Gli Shompen vivono nella foresta pluviale che copre circa il 95% dell’isola, la più grande delle isole che compongono l’arcipelago delle Nicobare nell’Oceano Indiano, 150 chilometri a sud delle isole Andamane con le quali formano il Territorio indiano delle Andamane e Nicobare. Per secoli questa tribù ha rifiutato il contatto con altri popoli e da diecimila anni vive nelle foreste di Gran Nicobar, nella parte Orientale dell’Oceano Indiano. I nativi sono cacciatori-raccoglitori nomadi e vivono in piccoli gruppi, in territori delimitati dai fiumi che attraversano la foresta pluviale. Costruiscono generalmente accampamenti temporanei nella foresta, in cui vivono per qualche settimana o qualche mese prima di spostarsi di nuovo. La loro popolazione conta tra le 100 e le 400 persone e hanno solo contatti saltuari con i loro vicini indigeni Nicobaresi e con coloni e funzionari governativi, ma la maggior parte di loro resta isolata nella foresta con pochi o nessun contatto con gli esterni. I membri della tribù che hanno eventuali contatti con gli esterni, una volta tornati nella comunità, vengono messi in quarantena in case speciali, fuori dai loro insediamenti. L’amministrazione delle isole Andamane e Nicobare ha testimoniato che «i nostri tentativi di raggiungere l’accampamento principale a circa 50 metri dalle case esterne sono stati bloccati dal lancio di frecce, a cui siamo sfuggiti per un soffio, poiché gli Shompen di questa regione sono fermamente convinti che gli esterni portino malattie».

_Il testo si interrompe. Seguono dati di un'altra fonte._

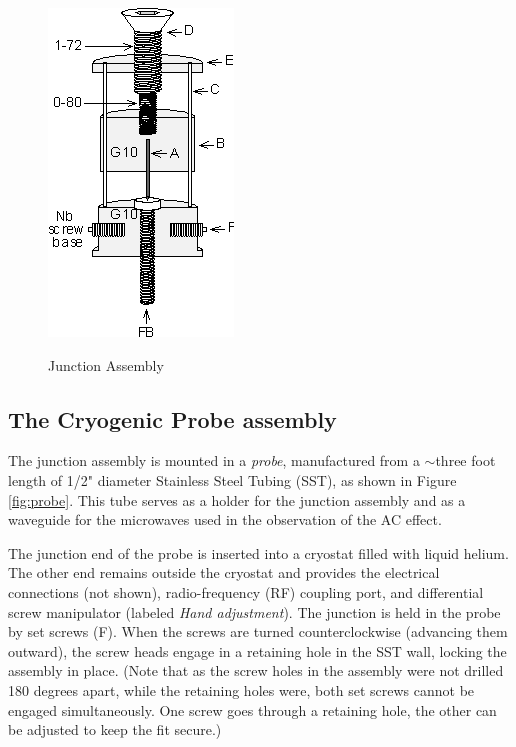 \documentclass{../lab}
\begin{document}
\begin{figure}[h]
    \centering
    \href{http://experimentationlab.berkeley.edu/sites/default/files/images/JOS5.gif}{\includegraphics[width=0.4\linewidth]{images/JOS5.png}}
    \caption{Junction Assembly}
    \label{fig:JunctionAssemblyDiagram}
\end{figure}

\subsection{The Cryogenic Probe assembly}

The junction assembly is mounted in a \emph{probe}, manufactured from a $\sim$three foot length of 1/2" diameter Stainless Steel Tubing (SST), as shown in Figure \ref{fig:probe}. This tube serves as a holder for the junction assembly and as a waveguide for the microwaves used in the observation of the AC effect.

The junction end of the probe is inserted into a cryostat filled with liquid helium. The other end remains outside the cryostat and provides the electrical connections (not shown), radio-frequency (RF) coupling port, and differential screw manipulator (labeled \emph{Hand adjustment}). The junction is held in the probe by set screws (F). When the screws are turned counterclockwise (advancing them outward), the screw heads engage in a retaining hole in the SST wall, locking the assembly in place. (Note that as the screw holes in the assembly were not drilled 180 degrees apart, while the retaining holes were, both set screws cannot be engaged simultaneously. One screw goes through a retaining hole, the other can be adjusted to keep the fit secure.)
\end{document}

Il progetto indiano, oltre a minacciare la salute degli indigeni, devasterebbe quattro loro insediamenti insieme ai loro territori meridionali di caccia e raccolta. Per queste ragioni l’ong Survival International ha chiesto all’opinione pubblica internazionale di mobilitarsi “per garantire che questo progetto altamente distruttivo sia cancellato”. Anche il partito di opposizione indiano, l’Indian national congress party, è contrario alla trasformazione e all’occupazione dell’isola che ha descritto come “incubo ecologico”. Nonostante ciò, secondo Survival International, “il Ministero per l’Ambiente, le Foreste e i Cambiamenti Climatici ha già rilasciato permessi per l’abbattimento di 800.000 alberi senza il consenso degli Shompen e dei Nicobaresi”.